Task requirements – Go through the data below and copy each line that includes "values".

· · · · ·

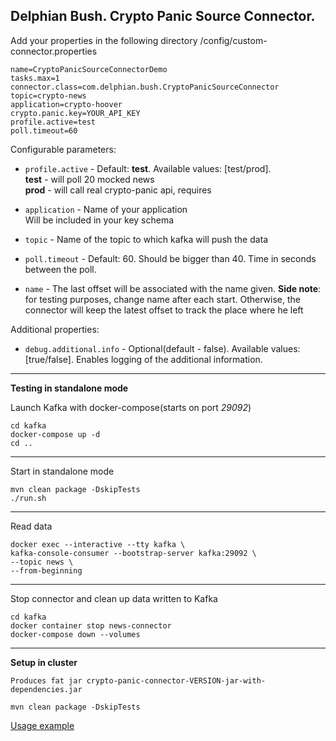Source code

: Delphian Bush. Crypto Panic Source Connector.
-----------------
Add your properties in the following directory /config/custom-connector.properties

    name=CryptoPanicSourceConnectorDemo
    tasks.max=1
    connector.class=com.delphian.bush.CryptoPanicSourceConnector
    topic=crypto-news
    application=crypto-hoover
    crypto.panic.key=YOUR_API_KEY
    profile.active=test
    poll.timeout=60

Configurable parameters:
* `profile.active` - Default: **test**. Available values: [test/prod].  
**test** - will poll 20 mocked news  
**prod** - will call real crypto-panic api, requires 

* `application` - Name of your application  
Will be included in your key schema

* `topic` - Name of the topic to which kafka will push the data  

* `poll.timeout` - Default: 60. Should be bigger than 40. Time in seconds between the poll.

* `name` - The last offset will be associated with the name given. **Side note**: for testing purposes, change name after each start.
Otherwise, the connector will keep the latest offset to track the place where he left

Additional properties:
* `debug.additional.info` - Optional(default - false). Available values: [true/false].
Enables logging of the additional information.


-----
**Testing in standalone mode**

Launch Kafka with docker-compose(starts on port *29092*)

    cd kafka
    docker-compose up -d
    cd ..
-----
Start in standalone mode

    mvn clean package -DskipTests
    ./run.sh

-----
Read data

    docker exec --interactive --tty kafka \
    kafka-console-consumer --bootstrap-server kafka:29092 \
    --topic news \
    --from-beginning

-----

Stop connector and clean up data written to Kafka

    cd kafka
    docker container stop news-connector
    docker-compose down --volumes
-----
**Setup in cluster**

    Produces fat jar crypto-panic-connector-VERSION-jar-with-dependencies.jar

    mvn clean package -DskipTests

<a href="https://github.com/leonaugust/delphian-bush-hoover/blob/master/README.md" target="_blank">Usage example</a>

· · · · ·

Exercise response –
* `profile.active` - Default: **test**. Available values: [test/prod].  
* `debug.additional.info` - Optional(default - false). Available values: [true/false].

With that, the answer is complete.